## Performance analysis of RL models

In [7]:
# Import required libraries for model analysis
import os
import pickle
import matplotlib.pyplot as plt
import numpy as np
import tensorflow as tf
from state_env import State  # module with environment and dynamics
from RL_brain_pi_deep import DQNPrioritizedReplay  # sumtree version of DQN

# Example: Set the path to a model directory (change as needed)
model_dir = 'modelos_exitosos/n10_10amp_10prob'

# Paths to stats files
training_metrics_path = os.path.join(model_dir, 'training_metrics.pkl')
validation_metrics_path = os.path.join(model_dir, 'validation_metrics.pkl')

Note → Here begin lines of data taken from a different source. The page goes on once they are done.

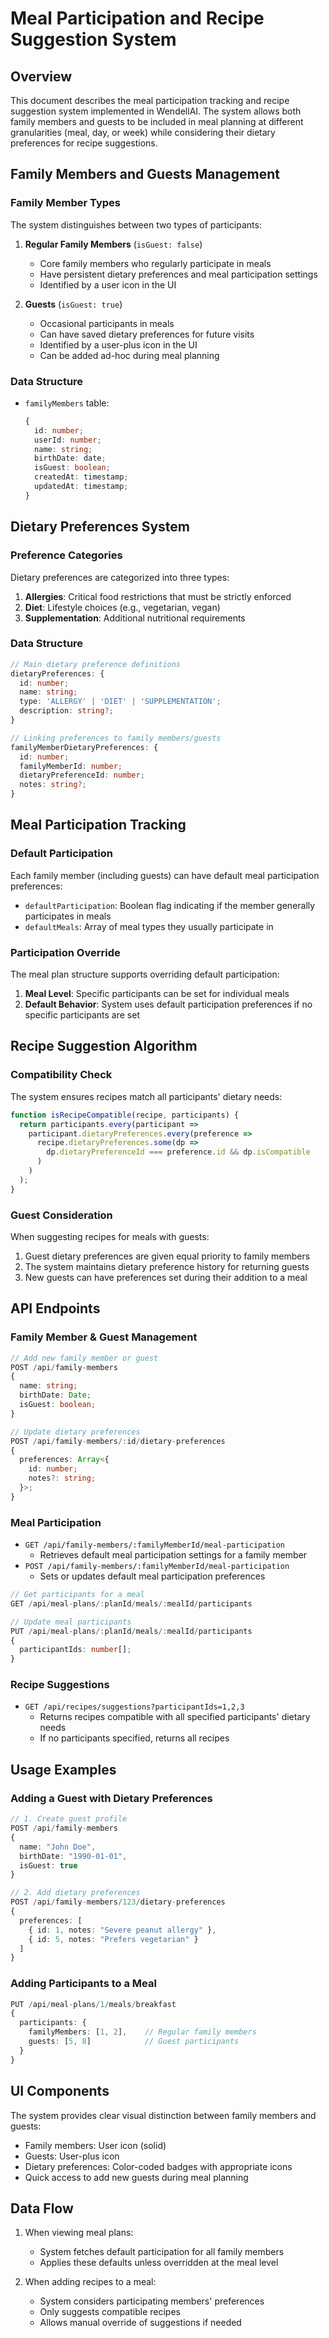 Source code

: # Meal Participation and Recipe Suggestion System

## Overview
This document describes the meal participation tracking and recipe suggestion system implemented in WendellAI. The system allows both family members and guests to be included in meal planning at different granularities (meal, day, or week) while considering their dietary preferences for recipe suggestions.

## Family Members and Guests Management

### Family Member Types
The system distinguishes between two types of participants:
1. **Regular Family Members** (`isGuest: false`)
   - Core family members who regularly participate in meals
   - Have persistent dietary preferences and meal participation settings
   - Identified by a user icon in the UI

2. **Guests** (`isGuest: true`)
   - Occasional participants in meals
   - Can have saved dietary preferences for future visits
   - Identified by a user-plus icon in the UI
   - Can be added ad-hoc during meal planning

### Data Structure
- `familyMembers` table:
  ```typescript
  {
    id: number;
    userId: number;
    name: string;
    birthDate: date;
    isGuest: boolean;
    createdAt: timestamp;
    updatedAt: timestamp;
  }
  ```

## Dietary Preferences System

### Preference Categories
Dietary preferences are categorized into three types:
1. **Allergies**: Critical food restrictions that must be strictly enforced
2. **Diet**: Lifestyle choices (e.g., vegetarian, vegan)
3. **Supplementation**: Additional nutritional requirements

### Data Structure
```typescript
// Main dietary preference definitions
dietaryPreferences: {
  id: number;
  name: string;
  type: 'ALLERGY' | 'DIET' | 'SUPPLEMENTATION';
  description: string?;
}

// Linking preferences to family members/guests
familyMemberDietaryPreferences: {
  id: number;
  familyMemberId: number;
  dietaryPreferenceId: number;
  notes: string?;
}
```

## Meal Participation Tracking

### Default Participation
Each family member (including guests) can have default meal participation preferences:
- `defaultParticipation`: Boolean flag indicating if the member generally participates in meals
- `defaultMeals`: Array of meal types they usually participate in

### Participation Override
The meal plan structure supports overriding default participation:
1. **Meal Level**: Specific participants can be set for individual meals
2. **Default Behavior**: System uses default participation preferences if no specific participants are set

## Recipe Suggestion Algorithm

### Compatibility Check
The system ensures recipes match all participants' dietary needs:
```typescript
function isRecipeCompatible(recipe, participants) {
  return participants.every(participant => 
    participant.dietaryPreferences.every(preference =>
      recipe.dietaryPreferences.some(dp =>
        dp.dietaryPreferenceId === preference.id && dp.isCompatible
      )
    )
  );
}
```

### Guest Consideration
When suggesting recipes for meals with guests:
1. Guest dietary preferences are given equal priority to family members
2. The system maintains dietary preference history for returning guests
3. New guests can have preferences set during their addition to a meal

## API Endpoints

### Family Member & Guest Management
```typescript
// Add new family member or guest
POST /api/family-members
{
  name: string;
  birthDate: Date;
  isGuest: boolean;
}

// Update dietary preferences
POST /api/family-members/:id/dietary-preferences
{
  preferences: Array<{
    id: number;
    notes?: string;
  }>;
}
```

### Meal Participation
- `GET /api/family-members/:familyMemberId/meal-participation`
  - Retrieves default meal participation settings for a family member
- `POST /api/family-members/:familyMemberId/meal-participation`
  - Sets or updates default meal participation preferences

```typescript
// Get participants for a meal
GET /api/meal-plans/:planId/meals/:mealId/participants

// Update meal participants
PUT /api/meal-plans/:planId/meals/:mealId/participants
{
  participantIds: number[];
}
```

### Recipe Suggestions
- `GET /api/recipes/suggestions?participantIds=1,2,3`
  - Returns recipes compatible with all specified participants' dietary needs
  - If no participants specified, returns all recipes


## Usage Examples

### Adding a Guest with Dietary Preferences
```typescript
// 1. Create guest profile
POST /api/family-members
{
  name: "John Doe",
  birthDate: "1990-01-01",
  isGuest: true
}

// 2. Add dietary preferences
POST /api/family-members/123/dietary-preferences
{
  preferences: [
    { id: 1, notes: "Severe peanut allergy" },
    { id: 5, notes: "Prefers vegetarian" }
  ]
}
```

### Adding Participants to a Meal
```typescript
PUT /api/meal-plans/1/meals/breakfast
{
  participants: {
    familyMembers: [1, 2],    // Regular family members
    guests: [5, 8]            // Guest participants
  }
}
```

## UI Components
The system provides clear visual distinction between family members and guests:
- Family members: User icon (solid)
- Guests: User-plus icon
- Dietary preferences: Color-coded badges with appropriate icons
- Quick access to add new guests during meal planning

## Data Flow
1. When viewing meal plans:
   - System fetches default participation for all family members
   - Applies these defaults unless overridden at the meal level

2. When adding recipes to a meal:
   - System considers participating members' preferences
   - Only suggests compatible recipes
   - Allows manual override of suggestions if needed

# Paths to model (e.g., best_model or final_model)
best_model_path = os.path.join(model_dir, 'best_model')
final_model_path = os.path.join(model_dir, 'final_model')

In [8]:
# Utility function to load training_results.txt as DataFrame
def load_training_results(path):
    import pandas as pd
    import os
    if os.path.exists(path):
        try:
            # Try common delimiters
            for sep in ['\t', ',', ';', ' ']:
                try:
                    df = pd.read_csv(path, sep=sep)
                    if df.shape[1] > 1:
                        return df
                except Exception:
                    continue
            # If all fail, try to read as a single column
            df = pd.read_csv(path, header=None)
            return df
        except Exception as e:
            print(f"Error loading {path}: {e}")
            return None
    else:
        print(f"File not found: {path}")
        return None

In [9]:
from ipywidgets import widgets
from IPython.display import display, clear_output

# Directory selection for modelos_exitosos
modelos_exitosos_dir = 'modelos_exitosos'

# List available subdirectories
available_dirs = [d for d in os.listdir(modelos_exitosos_dir) if os.path.isdir(os.path.join(modelos_exitosos_dir, d))]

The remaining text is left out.